_Work request:_ Across the records, count every line that includes "notes" and give the number by itself.

Collected data entries
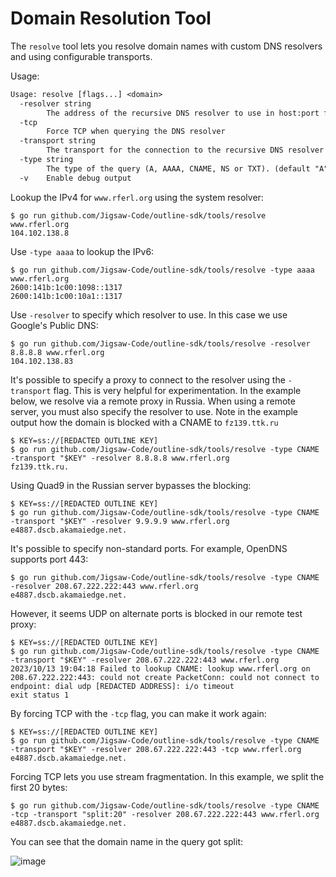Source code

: # Domain Resolution Tool

The `resolve` tool lets you resolve domain names with custom DNS resolvers and using configurable transports.

Usage:

```txt
Usage: resolve [flags...] <domain>
  -resolver string
        The address of the recursive DNS resolver to use in host:port format. If the port is missing, it's assumed to be 53
  -tcp
        Force TCP when querying the DNS resolver
  -transport string
        The transport for the connection to the recursive DNS resolver
  -type string
        The type of the query (A, AAAA, CNAME, NS or TXT). (default "A")
  -v    Enable debug output
```

Lookup the IPv4 for `www.rferl.org` using the system resolver:

```console
$ go run github.com/Jigsaw-Code/outline-sdk/tools/resolve www.rferl.org     
104.102.138.8
```

Use `-type aaaa` to lookup the IPv6:

```console
$ go run github.com/Jigsaw-Code/outline-sdk/tools/resolve -type aaaa www.rferl.org
2600:141b:1c00:1098::1317
2600:141b:1c00:10a1::1317
```

Use `-resolver` to specify which resolver to use. In this case we use Google's Public DNS:

```console
$ go run github.com/Jigsaw-Code/outline-sdk/tools/resolve -resolver 8.8.8.8 www.rferl.org
104.102.138.83
```

It's possible to specify a proxy to connect to the resolver using the `-transport` flag. This is very helpful for experimentation. In the example below, we resolve via a remote proxy in Russia. When using a remote server, you must also specify the resolver to use. Note in the example output how the domain is blocked with a CNAME to `fz139.ttk.ru`

```console
$ KEY=ss://[REDACTED OUTLINE KEY]
$ go run github.com/Jigsaw-Code/outline-sdk/tools/resolve -type CNAME -transport "$KEY" -resolver 8.8.8.8 www.rferl.org
fz139.ttk.ru.
```

Using Quad9 in the Russian server bypasses the blocking:

```console
$ KEY=ss://[REDACTED OUTLINE KEY]
$ go run github.com/Jigsaw-Code/outline-sdk/tools/resolve -type CNAME -transport "$KEY" -resolver 9.9.9.9 www.rferl.org
e4887.dscb.akamaiedge.net.
```

It's possible to specify non-standard ports. For example, OpenDNS supports port 443:

```console
$ go run github.com/Jigsaw-Code/outline-sdk/tools/resolve -type CNAME -resolver 208.67.222.222:443 www.rferl.org
e4887.dscb.akamaiedge.net.
```

However, it seems UDP on alternate ports is blocked in our remote test proxy:

```console
$ KEY=ss://[REDACTED OUTLINE KEY]
$ go run github.com/Jigsaw-Code/outline-sdk/tools/resolve -type CNAME -transport "$KEY" -resolver 208.67.222.222:443 www.rferl.org
2023/10/13 19:04:18 Failed to lookup CNAME: lookup www.rferl.org on 208.67.222.222:443: could not create PacketConn: could not connect to endpoint: dial udp [REDACTED ADDRESS]: i/o timeout
exit status 1
```

By forcing TCP with the `-tcp` flag, you can make it work again:

```console
$ KEY=ss://[REDACTED OUTLINE KEY]
$ go run github.com/Jigsaw-Code/outline-sdk/tools/resolve -type CNAME -transport "$KEY" -resolver 208.67.222.222:443 -tcp www.rferl.org
e4887.dscb.akamaiedge.net.
```

Forcing TCP lets you use stream fragmentation. In this example, we split the first 20 bytes:

```console
$ go run github.com/Jigsaw-Code/outline-sdk/tools/resolve -type CNAME -tcp -transport "split:20" -resolver 208.67.222.222:443 www.rferl.org
e4887.dscb.akamaiedge.net.
```

You can see that the domain name in the query got split:

![image](https://github.com/Jigsaw-Code/outline-sdk/assets/113565/195bfa95-6d35-40ef-84e0-b1d6e690bb84)
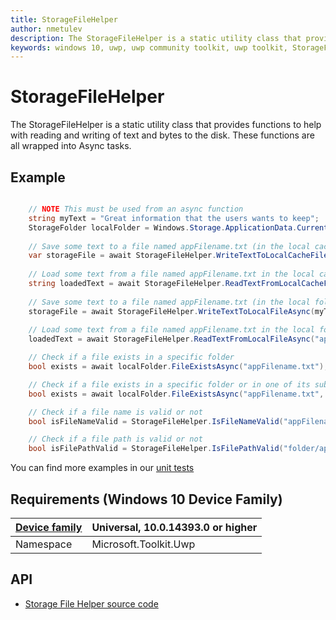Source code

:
```yaml
---
title: StorageFileHelper
author: nmetulev
description: The StorageFileHelper is a static utility class that provides functions to help with reading and writing of text and bytes to the disk.  These functions are all wrapped into Async tasks.
keywords: windows 10, uwp, uwp community toolkit, uwp toolkit, StorageFileHelper
---
```


# StorageFileHelper

The StorageFileHelper is a static utility class that provides functions to help with reading and writing of text and bytes to the disk.  These functions are all wrapped into Async tasks.


## Example

```csharp

	// NOTE This must be used from an async function
	string myText = "Great information that the users wants to keep";
	StorageFolder localFolder = Windows.Storage.ApplicationData.Current.LocalFolder;
	
	// Save some text to a file named appFilename.txt (in the local cache folder)
	var storageFile = await StorageFileHelper.WriteTextToLocalCacheFileAsync(myText, "appFilename.txt");
	
	// Load some text from a file named appFilename.txt in the local cache folder	
	string loadedText = await StorageFileHelper.ReadTextFromLocalCacheFileAsync("appFilename.txt");
	
	// Save some text to a file named appFilename.txt (in the local folder)
	storageFile = await StorageFileHelper.WriteTextToLocalFileAsync(myText, "appFilename.txt");
	
	// Load some text from a file named appFilename.txt in the local folder	
	loadedText = await StorageFileHelper.ReadTextFromLocalFileAsync("appFilename.txt");

	// Check if a file exists in a specific folder
	bool exists = await localFolder.FileExistsAsync("appFilename.txt");

	// Check if a file exists in a specific folder or in one of its subfolders
	bool exists = await localFolder.FileExistsAsync("appFilename.txt", true);

	// Check if a file name is valid or not
	bool isFileNameValid = StorageFileHelper.IsFileNameValid("appFilename.txt");

	// Check if a file path is valid or not
	bool isFilePathValid = StorageFileHelper.IsFilePathValid("folder/appFilename.txt");

```

You can find more examples in our [unit tests](https://github.com/Microsoft/UWPCommunityToolkit/blob/master/UnitTests/Helpers/Test_StorageFileHelper.cs)

## Requirements (Windows 10 Device Family)

| [Device family](http://go.microsoft.com/fwlink/p/?LinkID=526370) | Universal, 10.0.14393.0 or higher |
| --- | --- |
| Namespace | Microsoft.Toolkit.Uwp |

## API
* [Storage File Helper source code](https://github.com/Microsoft/UWPCommunityToolkit/blob/master/Microsoft.Toolkit.Uwp/Helpers/StorageFileHelper.cs)

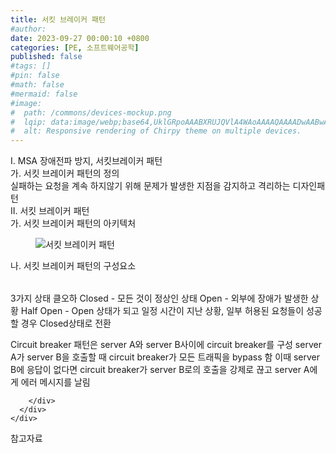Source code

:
 ```yaml
---
title: 서킷 브레이커 패턴
#author: 
date: 2023-09-27 00:00:10 +0800
categories: [PE, 소프트웨어공학]
published: false
#tags: []
#pin: false
#math: false
#mermaid: false
#image:
#  path: /commons/devices-mockup.png
#  lqip: data:image/webp;base64,UklGRpoAAABXRUJQVlA4WAoAAAAQAAAADwAABwAAQUxQSDIAAAARL0AmbZurmr57yyIiqE8oiG0bejIYEQTgqiDA9vqnsUSI6H+oAERp2HZ65qP/VIAWAFZQOCBCAAAA8AEAnQEqEAAIAAVAfCWkAALp8sF8rgRgAP7o9FDvMCkMde9PK7euH5M1m6VWoDXf2FkP3BqV0ZYbO6NA/VFIAAAA
#  alt: Responsive rendering of Chirpy theme on multiple devices.
---
```


<div class="post-wrap">
  <div class="para">
    <div class="para-title">
      I. MSA 장애전파 방지, 서킷브레이커 패턴
    </div>
    <div class="para-cntnt">
      <div class="para">
        <div class="para-title">
          가. 서킷 브레이커 패턴의 정의
        </div>
        <div class="para-cntnt">
            실패하는 요청을 계속 하지않기 위해 문제가 발생한 지점을 감지하고 격리하는 디자인패턴
        </div>
      </div>
    </div>
  </div>
  
  <div class="para">
    <div class="para-title">
      II. 서킷 브레이커 패턴
    </div>
    <div class="para-cntnt">
      <div class="para">
        <div class="para-title">
          가. 서킷 브레이커 패턴의 아키텍처
        </div>
        <div class="para-cntnt">
          <figure class="post-figure">
            <img src="/assets/img/posts/서킷-브레이커-패턴.png" alt="서킷 브레이커 패턴">
<!--            <figcaption>Source: Unveiling the Metaverse: Exploring Emerging Trends, Multifaceted Perspectives, and Future Challenges</figcaption>-->
          </figure>
        </div>
      </div>
      <div class="para">
        <div class="para-title">
          나. 서킷 브레이커 패턴의 구성요소
        </div>
        <div class="para-cntnt">
          <table class="post-table">
          </table>
          3가지 상태 클오하
  Closed - 모든 것이 정상인 상태
  Open - 외부에 장애가 발생한 상황
  Half Open - Open 상태가 되고 일정 시간이 지난 상황, 일부 허용된 요청들이 성공할 경우 Closed상태로 전환

Circuit breaker 패턴은 server A와 server B사이에 circuit breaker를 구성
server A가 server B을 호출할 때 circuit breaker가 모든 트래픽을 bypass 함
이때 server B에 응답이 없다면 circuit breaker가 server B로의 호출을 강제로 끊고 server A에게 에러 메시지를 날림

        </div>
      </div>
    </div>
  </div>

  <div class="refr-wrap">
    <div class="refr-title">
        참고자료
    </div>
    <ol class="refr-list">
    <!--    <li>(나현식, 최대선) <a target="_blank" href="https://scienceon.kisti.re.kr/commons/util/originalView.do?cn=JAKO202225948430499&oCn=JAKO202225948430499&dbt=JAKO&journal=NJOU00291864">메타버스 보안 위협 요소 및 대응 방안 검토</a></li>-->
    <!--    <li>(M. Uddin, S. Manickam, H. Ullah, M. Obaidat and A. Dandoush) <a target="_blank" href="https://ieeexplore.ieee.org/abstract/document/10138386">Unveiling the Metaverse: Exploring Emerging Trends, Multifaceted Perspectives, and Future Challenges</a></li>-->
    </ol>
  </div>
</div>

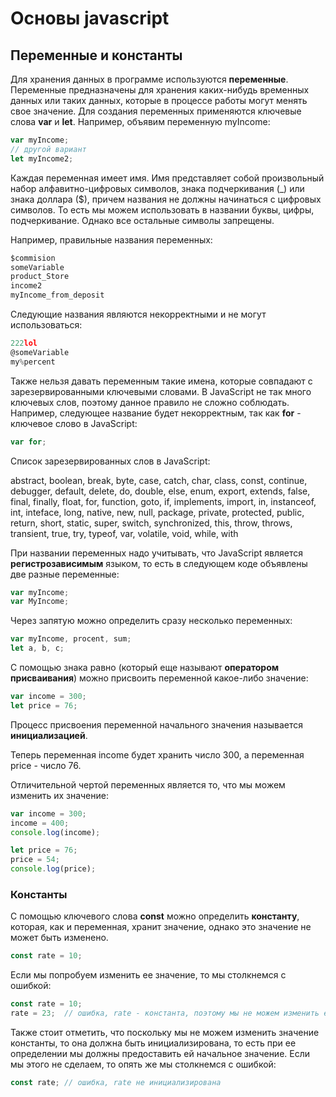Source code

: # Основы javascript

## Переменные и константы

Для хранения данных в программе используются **переменные**. Переменные предназначены для хранения каких-нибудь временных данных или таких 
данных, которые в процессе работы могут менять свое значение. Для создания переменных применяются ключевые слова **var** и **let**. 
Например, объявим переменную myIncome:

```js
var myIncome;
// другой вариант
let myIncome2;
```

Каждая переменная имеет имя. Имя представляет собой произвольный набор алфавитно-цифровых символов, знака подчеркивания (_) или знака доллара ($), причем названия не должны 
начинаться с цифровых символов. То есть мы можем использовать в названии буквы, цифры, подчеркивание. Однако все остальные символы запрещены.

Например, правильные названия переменных:

```js
$commision
someVariable
product_Store
income2
myIncome_from_deposit
```

Следующие названия являются некорректными и не могут использоваться:

```js
222lol
@someVariable
my%percent
```

Также нельзя давать переменным такие имена, которые совпадают с зарезервированными ключевыми словами. В JavaScript не так много ключевых слов, поэтому данное правило не сложно соблюдать. 
Например, следующее название будет некорректным, так как **for** - ключевое слово в JavaScript:

```js
var for;
```

Список зарезервированных слов в JavaScript:

abstract, boolean, break, byte, case, catch, char, class, const,
continue, debugger, default, delete, do, double, else, enum,
export, extends, false, final, finally, float, for, function,
goto, if, implements, import, in, instanceof, int, inteface,
long, native, new, null, package, private, protected, public,
return, short, static, super, switch, synchronized, this, throw,
throws, transient, true, try, typeof, var, volatile, void, while,
with

При названии переменных надо учитывать, что JavaScript является **регистрозависимым** языком, то есть в следующем коде объявлены две разные переменные:

```js
var myIncome;
var MyIncome;
```

Через запятую можно определить сразу несколько переменных:

```js
var myIncome, procent, sum;
let a, b, c;
```

С помощью знака равно (который еще называют **оператором присваивания**) можно присвоить переменной какое-либо значение:

```js
var income = 300;
let price = 76;
```

Процесс присвоения переменной начального значения называется **инициализацией**.

Теперь переменная income будет хранить число 300, а переменная price - число 76.

Отличительной чертой переменных является то, что мы можем изменить их значение:

```js
var income = 300;
income = 400;
console.log(income);

let price = 76;
price = 54;
console.log(price);
```

### Константы

С помощью ключевого слова **const** можно определить **константу**, которая, как и переменная, хранит значение, однако 
это значение не может быть изменено.

```js
const rate = 10;
```

Если мы попробуем изменить ее значение, то мы столкнемся с ошибкой:

```js
const rate = 10;
rate = 23;	// ошибка, rate - константа, поэтому мы не можем изменить ее значение
```

Также стоит отметить, что поскольку мы не можем изменить значение константы, то она должна быть инициализирована, то есть при ее определении мы должны предоставить ей начальное 
значение. Если мы этого не сделаем, то опять же мы столкнемся с ошибкой:

```js
const rate; // ошибка, rate не инициализирована
```

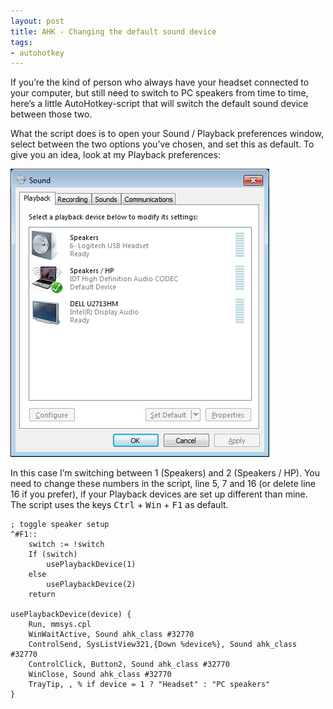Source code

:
 ```yaml
---
layout: post
title: AHK - Changing the default sound device
tags:
- autohotkey
---
```


If you’re the kind of person who always have your headset connected to your computer, but still need to switch to PC speakers from time to time, here’s a little AutoHotkey-script that will switch the default sound device between those two.

What the script does is to open your Sound / Playback preferences window, select between the two options you’ve chosen, and set this as default. To give you an idea, look at my Playback preferences:

![](/public/sound.png)

In this case I’m switching between 1 (Speakers) and 2 (Speakers / HP). You need to change these numbers in the script, line 5, 7 and 16 (or delete line 16 if you prefer), if your Playback devices are set up different than mine. The script uses the keys <kbd>Ctrl</kbd>&nbsp;+&nbsp;<kbd>Win</kbd>&nbsp;+&nbsp;<kbd>F1</kbd> as default.

	; toggle speaker setup
	^#F1::
	    switch := !switch
	    If (switch)
	        usePlaybackDevice(1)
	    else
	        usePlaybackDevice(2)
	    return
	 
	usePlaybackDevice(device) {
	    Run, mmsys.cpl
	    WinWaitActive, Sound ahk_class #32770
	    ControlSend, SysListView321,{Down %device%}, Sound ahk_class #32770
	    ControlClick, Button2, Sound ahk_class #32770
	    WinClose, Sound ahk_class #32770
	    TrayTip, , % if device = 1 ? "Headset" : "PC speakers"
	}
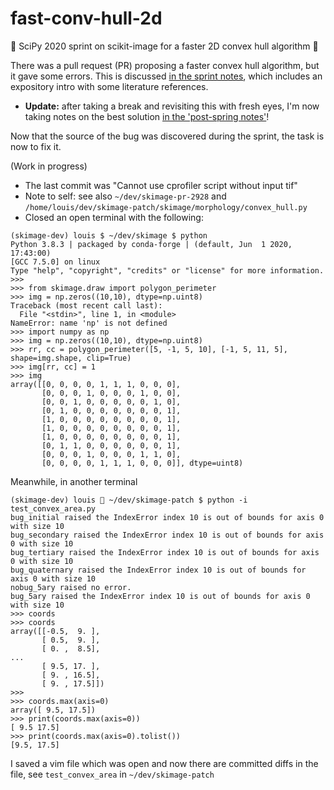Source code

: # fast-conv-hull-2d

:running: SciPy 2020 sprint on scikit-image for a faster 2D convex hull algorithm :running:

There was a pull request (PR) proposing a faster convex hull algorithm, but it gave some
errors. This is discussed [in the sprint notes](sprint_notes.md), which includes an expository
intro with some literature references.

- **Update:** after taking a break and revisiting this with fresh eyes, I'm now taking notes on
  the best solution [in the 'post-spring notes'](post_sprint_notes.md)!

Now that the source of the bug was discovered during the sprint, the task is now to
fix it.

(Work in progress)

- The last commit was "Cannot use cprofiler script without input tif"
- Note to self: see also `~/dev/skimage-pr-2928` and `/home/louis/dev/skimage-patch/skimage/morphology/convex_hull.py`
- Closed an open terminal with the following:

```
(skimage-dev) louis $ ~/dev/skimage $ python
Python 3.8.3 | packaged by conda-forge | (default, Jun  1 2020, 17:43:00)
[GCC 7.5.0] on linux
Type "help", "copyright", "credits" or "license" for more information.
>>>
>>> from skimage.draw import polygon_perimeter
>>> img = np.zeros((10,10), dtype=np.uint8)
Traceback (most recent call last):
  File "<stdin>", line 1, in <module>
NameError: name 'np' is not defined
>>> import numpy as np
>>> img = np.zeros((10,10), dtype=np.uint8)
>>> rr, cc = polygon_perimeter([5, -1, 5, 10], [-1, 5, 11, 5], shape=img.shape, clip=True)
>>> img[rr, cc] = 1
>>> img
array([[0, 0, 0, 0, 1, 1, 1, 0, 0, 0],
       [0, 0, 0, 1, 0, 0, 0, 1, 0, 0],
       [0, 0, 1, 0, 0, 0, 0, 0, 1, 0],
       [0, 1, 0, 0, 0, 0, 0, 0, 0, 1],
       [1, 0, 0, 0, 0, 0, 0, 0, 0, 1],
       [1, 0, 0, 0, 0, 0, 0, 0, 0, 1],
       [1, 0, 0, 0, 0, 0, 0, 0, 0, 1],
       [0, 1, 1, 0, 0, 0, 0, 0, 0, 1],
       [0, 0, 0, 1, 0, 0, 0, 1, 1, 0],
       [0, 0, 0, 0, 1, 1, 1, 0, 0, 0]], dtype=uint8)
```

Meanwhile, in another terminal

```
(skimage-dev) louis 🚶 ~/dev/skimage-patch $ python -i test_convex_area.py
bug_initial raised the IndexError index 10 is out of bounds for axis 0 with size 10
bug_secondary raised the IndexError index 10 is out of bounds for axis 0 with size 10
bug_tertiary raised the IndexError index 10 is out of bounds for axis 0 with size 10
bug_quaternary raised the IndexError index 10 is out of bounds for axis 0 with size 10
nobug_5ary raised no error.
bug_5ary raised the IndexError index 10 is out of bounds for axis 0 with size 10
>>> coords
>>> coords
array([[-0.5,  9. ],
       [ 0.5,  9. ],
       [ 0. ,  8.5],
...
       [ 9.5, 17. ],
       [ 9. , 16.5],
       [ 9. , 17.5]])
>>>
>>> coords.max(axis=0)
array([ 9.5, 17.5])
>>> print(coords.max(axis=0))
[ 9.5 17.5]
>>> print(coords.max(axis=0).tolist())
[9.5, 17.5]
```

I saved a vim file which was open and now there are committed diffs in the file,
see `test_convex_area` in `~/dev/skimage-patch`
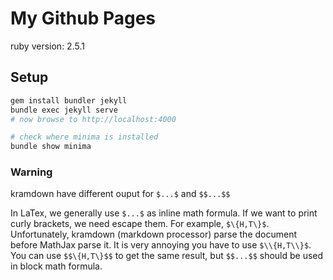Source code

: # My Github Pages

ruby version: 2.5.1

## Setup

```bash
gem install bundler jekyll
bundle exec jekyll serve
# now browse to http://localhost:4000

# check where minima is installed
bundle show minima
```

### Warning

kramdown have different ouput for `$...$` and `$$...$$`

In LaTex, we generally use `$...$` as inline math formula. If we want to print curly brackets, we need escape them. For example, `$\{H,T\}$`. Unfortunately, kramdown (markdown processor) parse the document before MathJax parse it. It is very annoying you have to use `$\\{H,T\\}$`. You can use `$$\{H,T\}$$` to get the same result, but `$$...$$` should be used in block math formula.
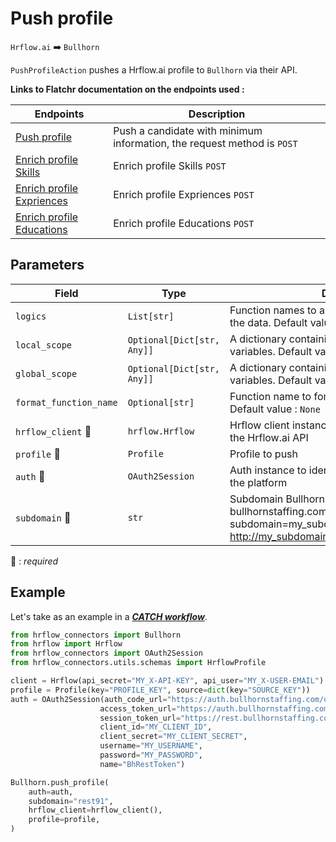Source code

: # Push profile
`Hrflow.ai` :arrow_right: `Bullhorn`

`PushProfileAction` pushes a Hrflow.ai profile to `Bullhorn` via their API.

**Links to Flatchr documentation on the endpoints used :**

| Endpoints | Description |
| --------- | ----------- |
| [Push profile](http://bullhorn.github.io/rest-api-docs) | Push a candidate with minimum information, the request method is `POST` |
| [Enrich profile Skills](http://bullhorn.github.io/rest-api-docs) | Enrich profile Skills `POST` |
| [Enrich profile Expriences](http://bullhorn.github.io/rest-api-docs) | Enrich profile Expriences `POST` |
| [Enrich profile Educations](http://bullhorn.github.io/rest-api-docs) | Enrich profile Educations `POST` |

## Parameters

| Field | Type | Description |
| ----- | ---- | ----------- |
| `logics`  | `List[str]` | Function names to apply as filter before pushing the data. Default value : `[]`        |
| `local_scope`  | `Optional[Dict[str, Any]]` | A dictionary containing the current scope's local variables. Default value : `None`        |
| `global_scope`  | `Optional[Dict[str, Any]]` | A dictionary containing the current scope's global variables. Default value : `None`       |
| `format_function_name`  | `Optional[str]` | Function name to format job before pushing. Default value : `None`        |
| `hrflow_client` :red_circle: | `hrflow.Hrflow` | Hrflow client instance used to communicate with the Hrflow.ai API        |
| `profile` :red_circle: | `Profile` | Profile to push        |
| `auth` :red_circle: | `OAuth2Session` | Auth instance to identify and communicate with the platform        |
| `subdomain` :red_circle: | `str` | Subdomain Bullhorn just before bullhornstaffing.com. For example subdomain=my_subdomain.my in http://my_subdomain.my.bullhornstaffing.com/ABC        |

:red_circle: : *required* 

## Example
Let's take as an example in a [***CATCH workflow***](https://developers.hrflow.ai/docs/workflows#catch-setup).
```python
from hrflow_connectors import Bullhorn
from hrflow import Hrflow
from hrflow_connectors import OAuth2Session
from hrflow_connectors.utils.schemas import HrflowProfile

client = Hrflow(api_secret="MY_X-API-KEY", api_user="MY_X-USER-EMAIL")
profile = Profile(key="PROFILE_KEY", source=dict(key="SOURCE_KEY"))
auth = OAuth2Session(auth_code_url="https://auth.bullhornstaffing.com/oauth/authorize",
                    access_token_url="https://auth.bullhornstaffing.com/oauth/token",
                    session_token_url="https://rest.bullhornstaffing.com/rest-services/login",
                    client_id="MY_CLIENT_ID",
                    client_secret="MY_CLIENT_SECRET",
                    username="MY_USERNAME",
                    password="MY_PASSWORD",
                    name="BhRestToken")

Bullhorn.push_profile(
    auth=auth,
    subdomain="rest91",
    hrflow_client=hrflow_client(),
    profile=profile,
)
```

_Exercise answer:_ 3